§ TASK OBJECTIVE:
Go to the line below containing "- [2.3 HRNet](#2.3)" and print exactly from there through the line containing "- This document", both included. Print nothing else.

Source texts of formatted documents
»»
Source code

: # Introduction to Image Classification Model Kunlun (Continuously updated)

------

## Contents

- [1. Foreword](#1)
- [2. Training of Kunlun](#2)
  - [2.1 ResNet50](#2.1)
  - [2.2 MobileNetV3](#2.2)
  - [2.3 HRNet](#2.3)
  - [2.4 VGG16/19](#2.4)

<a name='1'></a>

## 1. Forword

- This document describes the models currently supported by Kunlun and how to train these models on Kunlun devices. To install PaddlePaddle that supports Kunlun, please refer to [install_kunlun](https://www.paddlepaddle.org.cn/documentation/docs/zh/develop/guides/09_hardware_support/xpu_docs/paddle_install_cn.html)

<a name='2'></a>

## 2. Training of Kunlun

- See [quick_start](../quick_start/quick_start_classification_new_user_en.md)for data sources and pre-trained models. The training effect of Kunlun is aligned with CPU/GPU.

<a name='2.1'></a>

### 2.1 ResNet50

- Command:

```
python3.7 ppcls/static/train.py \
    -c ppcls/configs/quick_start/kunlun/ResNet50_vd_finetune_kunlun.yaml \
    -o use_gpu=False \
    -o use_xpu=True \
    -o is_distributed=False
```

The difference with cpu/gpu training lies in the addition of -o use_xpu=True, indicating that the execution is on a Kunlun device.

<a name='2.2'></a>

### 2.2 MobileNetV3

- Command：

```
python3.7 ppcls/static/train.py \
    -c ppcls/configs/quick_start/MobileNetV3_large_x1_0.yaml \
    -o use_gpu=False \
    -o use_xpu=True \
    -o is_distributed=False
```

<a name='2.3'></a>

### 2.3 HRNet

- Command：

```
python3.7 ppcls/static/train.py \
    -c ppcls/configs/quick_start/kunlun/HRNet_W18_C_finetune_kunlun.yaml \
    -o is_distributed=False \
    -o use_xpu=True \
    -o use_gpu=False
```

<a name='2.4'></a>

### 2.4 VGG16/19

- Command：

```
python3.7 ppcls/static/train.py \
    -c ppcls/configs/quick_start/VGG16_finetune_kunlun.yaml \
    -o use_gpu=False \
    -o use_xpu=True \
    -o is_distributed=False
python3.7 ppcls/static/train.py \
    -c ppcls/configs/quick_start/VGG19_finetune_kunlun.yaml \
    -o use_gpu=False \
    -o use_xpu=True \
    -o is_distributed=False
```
««
»»
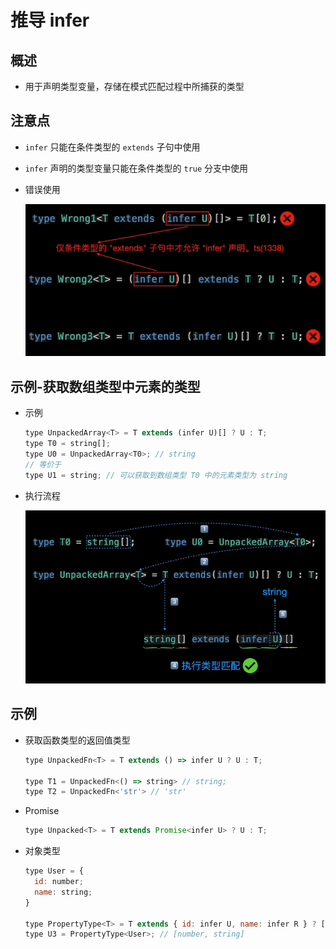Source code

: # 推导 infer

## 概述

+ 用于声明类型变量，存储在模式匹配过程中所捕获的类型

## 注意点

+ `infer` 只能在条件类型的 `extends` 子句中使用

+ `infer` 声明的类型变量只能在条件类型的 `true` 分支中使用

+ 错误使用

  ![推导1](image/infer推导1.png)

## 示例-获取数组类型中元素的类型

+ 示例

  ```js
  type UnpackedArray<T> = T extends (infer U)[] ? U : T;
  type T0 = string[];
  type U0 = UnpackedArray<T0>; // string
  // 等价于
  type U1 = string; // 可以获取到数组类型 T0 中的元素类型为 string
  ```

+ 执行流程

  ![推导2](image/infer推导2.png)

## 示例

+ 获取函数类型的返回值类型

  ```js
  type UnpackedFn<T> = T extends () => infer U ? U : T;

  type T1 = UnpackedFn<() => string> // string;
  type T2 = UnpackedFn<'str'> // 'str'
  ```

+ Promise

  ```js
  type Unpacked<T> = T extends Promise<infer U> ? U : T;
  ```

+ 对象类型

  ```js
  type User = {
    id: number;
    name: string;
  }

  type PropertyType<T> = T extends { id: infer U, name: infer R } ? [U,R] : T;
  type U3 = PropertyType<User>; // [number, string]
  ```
««
§ RESPONSE BOX:
  - [2.3 HRNet](#2.3)
  - [2.4 VGG16/19](#2.4)

<a name='1'></a>

## 1. Forword

- This document describes the models currently supported by Kunlun and how to train these models on Kunlun devices. To install PaddlePaddle that supports Kunlun, please refer to [install_kunlun](https://www.paddlepaddle.org.cn/documentation/docs/zh/develop/guides/09_hardware_support/xpu_docs/paddle_install_cn.html)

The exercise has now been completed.